While we strive to protect your information, no method of transmission or storage is 100% secure. You are responsible for maintaining the security of your account credentials.

9. Cookies and Tracking

We use cookies and similar technologies:

• Essential Cookies — Required for authentication and core functionality
• Analytics Cookies — Help us understand how users interact with the Services (via Vercel Analytics)
• Preference Cookies — Remember your settings and preferences

We do not use third-party advertising cookies.

You can control cookies through your browser settings. Note that disabling certain cookies may affect the functionality of the Services.

10. Children's Privacy

The Services are not intended for children under 13 years of age.
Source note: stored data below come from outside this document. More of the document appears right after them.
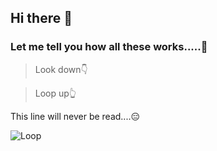 ## Hi there 👋

### Let me tell you how all these works.....👀

> Look down👇

> Loop up👆

This line will never be read....😑


![Loop](https://media.giphy.com/media/xThuWu82QD3pj4wvEQ/giphy.gif)
<!--
**Anuragkar234/anuragkar234** is a ✨ _special_ ✨ repository because its `README.md` (this file) appears on your GitHub profile.

Here are some ideas to get you started:

- 🔭 I’m currently working on ...
- 🌱 I’m currently learning ...
- 👯 I’m looking to collaborate on ...
- 🤔 I’m looking for help with ...
- 💬 Ask me about ...
- 📫 How to reach me: ...
- 😄 Pronouns: ...
- ⚡ Fun fact: ...
-->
We do not knowingly collect personal information from children under 13. If you believe we have collected information from a child under 13, please contact us immediately at privacy@directoryduck.com.

11. International Data Transfers

Your information may be transferred to and processed in the United States and other countries where our service providers are located. These countries may have different data protection laws than your country of residence.

For transfers from the EEA, we rely on:

• Standard Contractual Clauses approved by the European Commission
• Service providers' certification under recognized frameworks

12. Changes to This Policy

We may update this Privacy Policy from time to time. We will notify you of material changes by:

• Sending an email to your registered email address
• Posting a notice on the Services
• Updating the "Last updated" date at the top of this page

Your continued use of the Services after changes take effect constitutes acceptance of the revised Privacy Policy.

13. Contact Information

If you have questions, concerns, or requests regarding this Privacy Policy or our data practices, please contact us:

Email: privacy@directoryduck.com

DirectoryDuck
San Francisco, CA
United States

For GDPR-related inquiries, you may also contact your local data protection authority.